▶ What to produce:
From the entries below, retype only the lines from the one with "though, especially online." through the one with "in that order.", exactly as written.

※ ※ ※

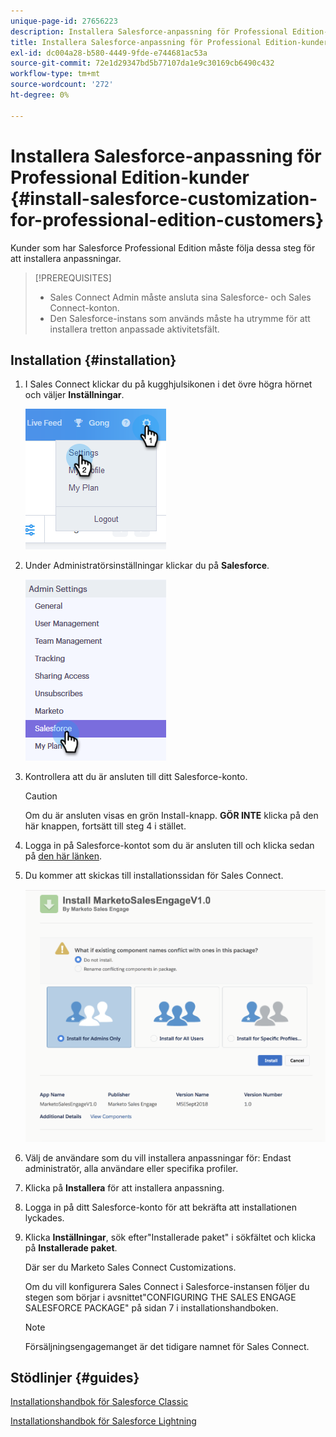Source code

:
 ```yaml
---
unique-page-id: 27656223
description: Installera Salesforce-anpassning för Professional Edition-kunder - Marketo Docs - produktdokumentation
title: Installera Salesforce-anpassning för Professional Edition-kunder
exl-id: dc004a28-b580-4449-9fde-e744681ac53a
source-git-commit: 72e1d29347bd5b77107da1e9c30169cb6490c432
workflow-type: tm+mt
source-wordcount: '272'
ht-degree: 0%

---
```


# Installera Salesforce-anpassning för Professional Edition-kunder {#install-salesforce-customization-for-professional-edition-customers}

Kunder som har Salesforce Professional Edition måste följa dessa steg för att installera anpassningar.

>[!PREREQUISITES]
>
>* Sales Connect Admin måste ansluta sina Salesforce- och Sales Connect-konton.
>* Den Salesforce-instans som används måste ha utrymme för att installera tretton anpassade aktivitetsfält.


## Installation {#installation}

1. I Sales Connect klickar du på kugghjulsikonen i det övre högra hörnet och väljer **Inställningar**.

   ![](assets/one-4.png)

1. Under Administratörsinställningar klickar du på **Salesforce**.

   ![](assets/two-4.png)

1. Kontrollera att du är ansluten till ditt Salesforce-konto.

   >[!CAUTION]
   >
   >Om du är ansluten visas en grön Install-knapp. **GÖR INTE** klicka på den här knappen, fortsätt till steg 4 i stället.

1. Logga in på Salesforce-kontot som du är ansluten till och klicka sedan på [den här länken](https://login.salesforce.com/packaging/installPackage.apexp?p0=04t0b000001oWEZ).
1. Du kommer att skickas till installationssidan för Sales Connect.

   ![](assets/install-package.png)

1. Välj de användare som du vill installera anpassningar för: Endast administratör, alla användare eller specifika profiler.
1. Klicka på **Installera** för att installera anpassning.
1. Logga in på ditt Salesforce-konto för att bekräfta att installationen lyckades.
1. Klicka **Inställningar**, sök efter&quot;Installerade paket&quot; i sökfältet och klicka på **Installerade paket**.

   Där ser du Marketo Sales Connect Customizations.

   Om du vill konfigurera Sales Connect i Salesforce-instansen följer du stegen som börjar i avsnittet&quot;CONFIGURING THE SALES ENGAGE SALESFORCE PACKAGE&quot; på sidan 7 i installationshandboken.

   >[!NOTE]
   >
   >Försäljningsengagemanget är det tidigare namnet för Sales Connect.

## Stödlinjer {#guides}

[Installationshandbok för Salesforce Classic](https://s3.amazonaws.com/tout-user-store/salesforce/assets/Marketo+Sales+Engage+For+Salesforce_+Installation+and+Success+Guide.pdf)

[Installationshandbok för Salesforce Lightning](https://s3.amazonaws.com/tout-user-store/salesforce/assets/SF+Guide+for+Lightning.pdf)

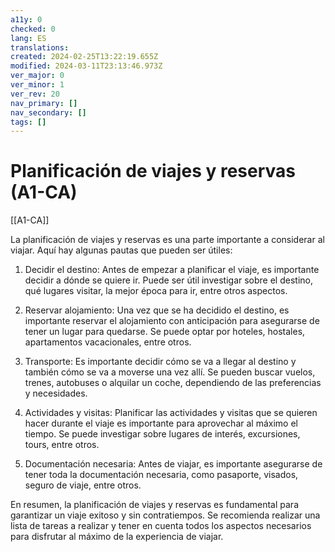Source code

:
 ```yaml
---
a11y: 0
checked: 0
lang: ES
translations: 
created: 2024-02-25T13:22:19.655Z
modified: 2024-03-11T23:13:46.973Z
ver_major: 0
ver_minor: 1
ver_rev: 20
nav_primary: []
nav_secondary: []
tags: []
---
```

# Planificación de viajes y reservas (A1-CA)

[[A1-CA]]

La planificación de viajes y reservas es una parte importante a considerar al viajar. Aquí hay algunas pautas que pueden ser útiles:

1. Decidir el destino: Antes de empezar a planificar el viaje, es importante decidir a dónde se quiere ir. Puede ser útil investigar sobre el destino, qué lugares visitar, la mejor época para ir, entre otros aspectos.

2. Reservar alojamiento: Una vez que se ha decidido el destino, es importante reservar el alojamiento con anticipación para asegurarse de tener un lugar para quedarse. Se puede optar por hoteles, hostales, apartamentos vacacionales, entre otros.

3. Transporte: Es importante decidir cómo se va a llegar al destino y también cómo se va a moverse una vez allí. Se pueden buscar vuelos, trenes, autobuses o alquilar un coche, dependiendo de las preferencias y necesidades.

4. Actividades y visitas: Planificar las actividades y visitas que se quieren hacer durante el viaje es importante para aprovechar al máximo el tiempo. Se puede investigar sobre lugares de interés, excursiones, tours, entre otros.

5. Documentación necesaria: Antes de viajar, es importante asegurarse de tener toda la documentación necesaria, como pasaporte, visados, seguro de viaje, entre otros.

En resumen, la planificación de viajes y reservas es fundamental para garantizar un viaje exitoso y sin contratiempos. Se recomienda realizar una lista de tareas a realizar y tener en cuenta todos los aspectos necesarios para disfrutar al máximo de la experiencia de viajar.
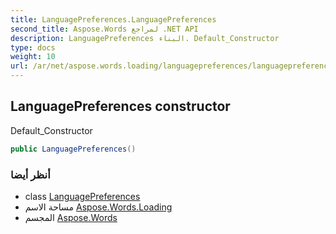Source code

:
 ```yaml
---
title: LanguagePreferences.LanguagePreferences
second_title: Aspose.Words لمراجع .NET API
description: LanguagePreferences البناء. Default_Constructor
type: docs
weight: 10
url: /ar/net/aspose.words.loading/languagepreferences/languagepreferences/
---
```

## LanguagePreferences constructor

Default_Constructor

```csharp
public LanguagePreferences()
```

### أنظر أيضا

* class [LanguagePreferences](../)
* مساحة الاسم [Aspose.Words.Loading](../../languagepreferences/)
* المجسم [Aspose.Words](../../../)


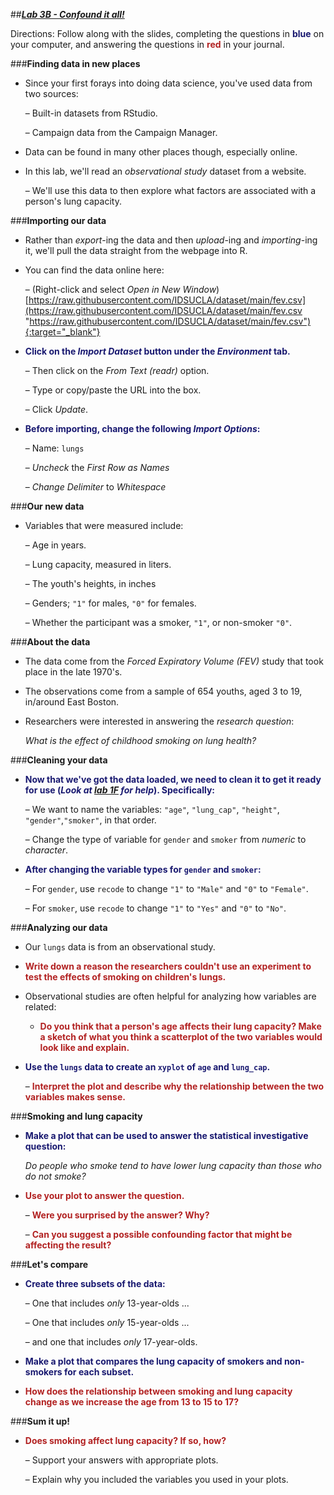 ##***<u>Lab 3B - Confound it all!</u>***

Directions: Follow along with the slides, completing the questions in <span style="color:midnightblue;">**blue**</span> on your computer, and answering the questions in <span style="color:firebrick;">**red**</span> in your journal.

###**Finding data in new places**
* Since your first forays into doing data science, you've used data from two sources:

    – Built-in datasets from RStudio.

    – Campaign data from the Campaign Manager.
    
* Data can be found in many other places though, especially online.

* In this lab, we'll read an *observational study* dataset from a website.

    – We'll use this data to then explore what factors are associated with a person's lung
    capacity.

###**Importing our data**
* Rather than *export*-ing the data and then *upload*-ing and *importing*-ing it, we'll pull the data
straight from the webpage into R.

* You can find the data online here:

    – (Right-click and select *Open in New Window*)<br> 
    [https://raw.githubusercontent.com/IDSUCLA/dataset/main/fev.csv](https://raw.githubusercontent.com/IDSUCLA/dataset/main/fev.csv "https://raw.githubusercontent.com/IDSUCLA/dataset/main/fev.csv"){:target="_blank"}

* <span style="color:midnightblue;">**Click on the *Import Dataset* button under the *Environment* tab.**</span>

    – Then click on the *From Text (readr)* option.

    – Type or copy/paste the URL into the box.
    
    – Click *Update*.

* <span style="color:midnightblue;">**Before importing, change the following *Import Options*:**</span>

    – Name: ```lungs```

    – *Uncheck* the *First Row as Names*

    – *Change Delimiter* to *Whitespace*

###**Our new data**
* Variables that were measured include:

    – Age in years.

    – Lung capacity, measured in liters.

    – The youth's heights, in inches

    – Genders; ```"1"``` for males, ```"0"``` for females.

    – Whether the participant was a smoker, ```"1"```, or non-smoker ```"0"```.

###**About the data**
* The data come from the *Forced Expiratory Volume (FEV)* study that took place in the late
1970's.

* The observations come from a sample of 654 youths, aged 3 to 19, in/around East
    Boston.

* Researchers were interested in answering the *research question*:

    *What is the effect of childhood smoking on lung health?*

###**Cleaning your data**
* <span style="color:midnightblue;">**Now that we've got the data loaded, we need to clean it to get it ready for use (*Look at [lab
1F](../unit1/lab1f.md) for help*). Specifically:**</span>

    – We want to name the variables: ```"age"```, ```"lung_cap"```, ```"height"```,
    ```"gender"```,```"smoker"```, in that order.

    – Change the type of variable for ```gender``` and ```smoker``` from *numeric* to *character*.

* <span style="color:midnightblue;">**After changing the variable types for ```gender``` and ```smoker```:**</span>

    – For ```gender```, use ```recode``` to change ```"1"``` to ```"Male"``` and ```"0"``` to ```"Female"```.

    – For ```smoker```, use ```recode``` to change ```"1"``` to ```"Yes"``` and ```"0"``` to ```"No"```.

###**Analyzing our data**
* Our ```lungs``` data is from an observational study.

* <span style="color:firebrick;">**Write down a reason the researchers couldn't use an experiment to test the effects of
smoking on children's lungs.**</span>

* Observational studies are often helpful for analyzing how variables are related:

    - <span style="color:firebrick;">**Do you think that a person's age affects their lung capacity? Make a sketch of what you think a scatterplot of the two variables would look like and explain.**</span>

* <span style="color:midnightblue;">**Use the ```lungs``` data to create an ```xyplot``` of ```age``` and ```lung_cap```.**</span>

    – <span style="color:firebrick;">**Interpret the plot and describe why the relationship between the two variables
    makes sense.**</span>

###**Smoking and lung capacity**
* <span style="color:midnightblue;">**Make a plot that can be used to answer the statistical investigative question:**</span>

    *Do people who smoke tend to have lower lung capacity than those who do not smoke?*

* <span style="color:firebrick;">**Use your plot to answer the question.**</span>

    – <span style="color:firebrick;">**Were you surprised by the answer? Why?**</span>

    – <span style="color:firebrick;">**Can you suggest a possible confounding factor that might be affecting the
    result?**</span>

###**Let's compare**
* <span style="color:midnightblue;">**Create three subsets of the data:**</span>

    – One that includes *only* 13-year-olds ...

    – One that includes *only* 15-year-olds ...

    – and one that includes *only* 17-year-olds.

* <span style="color:midnightblue;">**Make a plot that compares the lung capacity of smokers and non-smokers for each subset.**</span>

* <span style="color:firebrick;">**How does the relationship between smoking and lung capacity change as we
increase the age from 13 to 15 to 17?**</span>

###**Sum it up!**
* <span style="color:firebrick;">**Does smoking affect lung capacity? If so, how?**</span>

    – Support your answers with appropriate plots.

    – Explain why you included the variables you used in your plots.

※ ※ ※

▶ Answer box:
* Data can be found in many other places though, especially online.

* In this lab, we'll read an *observational study* dataset from a website.

    – We'll use this data to then explore what factors are associated with a person's lung
    capacity.

###**Importing our data**
* Rather than *export*-ing the data and then *upload*-ing and *importing*-ing it, we'll pull the data
straight from the webpage into R.

* You can find the data online here:

    – (Right-click and select *Open in New Window*)<br> 
    [https://raw.githubusercontent.com/IDSUCLA/dataset/main/fev.csv](https://raw.githubusercontent.com/IDSUCLA/dataset/main/fev.csv "https://raw.githubusercontent.com/IDSUCLA/dataset/main/fev.csv"){:target="_blank"}

* <span style="color:midnightblue;">**Click on the *Import Dataset* button under the *Environment* tab.**</span>

    – Then click on the *From Text (readr)* option.

    – Type or copy/paste the URL into the box.
    
    – Click *Update*.

* <span style="color:midnightblue;">**Before importing, change the following *Import Options*:**</span>

    – Name: ```lungs```

    – *Uncheck* the *First Row as Names*

    – *Change Delimiter* to *Whitespace*

###**Our new data**
* Variables that were measured include:

    – Age in years.

    – Lung capacity, measured in liters.

    – The youth's heights, in inches

    – Genders; ```"1"``` for males, ```"0"``` for females.

    – Whether the participant was a smoker, ```"1"```, or non-smoker ```"0"```.

###**About the data**
* The data come from the *Forced Expiratory Volume (FEV)* study that took place in the late
1970's.

* The observations come from a sample of 654 youths, aged 3 to 19, in/around East
    Boston.

* Researchers were interested in answering the *research question*:

    *What is the effect of childhood smoking on lung health?*

###**Cleaning your data**
* <span style="color:midnightblue;">**Now that we've got the data loaded, we need to clean it to get it ready for use (*Look at [lab
1F](../unit1/lab1f.md) for help*). Specifically:**</span>

    – We want to name the variables: ```"age"```, ```"lung_cap"```, ```"height"```,
    ```"gender"```,```"smoker"```, in that order.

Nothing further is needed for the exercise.